___ Record excerpts ___

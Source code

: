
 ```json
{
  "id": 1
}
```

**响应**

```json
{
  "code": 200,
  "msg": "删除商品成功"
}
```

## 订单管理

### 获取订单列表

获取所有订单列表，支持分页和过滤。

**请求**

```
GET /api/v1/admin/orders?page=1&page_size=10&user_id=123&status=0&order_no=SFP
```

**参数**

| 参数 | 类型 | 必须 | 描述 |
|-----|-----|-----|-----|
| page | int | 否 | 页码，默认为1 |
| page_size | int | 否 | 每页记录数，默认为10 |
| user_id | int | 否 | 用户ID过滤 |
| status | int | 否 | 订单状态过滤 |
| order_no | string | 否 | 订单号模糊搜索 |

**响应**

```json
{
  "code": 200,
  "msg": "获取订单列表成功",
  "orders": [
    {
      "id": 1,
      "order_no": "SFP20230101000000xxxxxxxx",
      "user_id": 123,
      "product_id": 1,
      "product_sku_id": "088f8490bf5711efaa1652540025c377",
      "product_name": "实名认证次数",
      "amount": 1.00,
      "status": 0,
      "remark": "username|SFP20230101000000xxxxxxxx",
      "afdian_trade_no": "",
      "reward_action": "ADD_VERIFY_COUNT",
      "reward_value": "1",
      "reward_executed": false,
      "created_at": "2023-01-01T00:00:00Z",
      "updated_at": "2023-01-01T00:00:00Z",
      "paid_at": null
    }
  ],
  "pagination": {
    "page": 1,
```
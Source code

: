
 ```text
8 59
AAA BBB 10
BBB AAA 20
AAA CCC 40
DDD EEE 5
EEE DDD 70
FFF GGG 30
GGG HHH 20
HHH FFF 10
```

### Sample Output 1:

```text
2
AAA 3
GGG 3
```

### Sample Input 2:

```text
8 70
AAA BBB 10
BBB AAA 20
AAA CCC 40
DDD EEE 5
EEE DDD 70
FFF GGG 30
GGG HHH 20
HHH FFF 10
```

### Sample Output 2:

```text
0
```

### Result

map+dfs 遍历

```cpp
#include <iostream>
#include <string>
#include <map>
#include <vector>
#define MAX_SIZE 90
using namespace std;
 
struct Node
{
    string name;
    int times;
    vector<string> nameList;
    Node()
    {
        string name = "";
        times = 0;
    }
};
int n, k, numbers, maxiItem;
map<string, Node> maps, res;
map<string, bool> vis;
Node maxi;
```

___

Task description: Copy out each line in the preceding records that contains "vector".

Task output:
#include <vector>
    vector<string> nameList;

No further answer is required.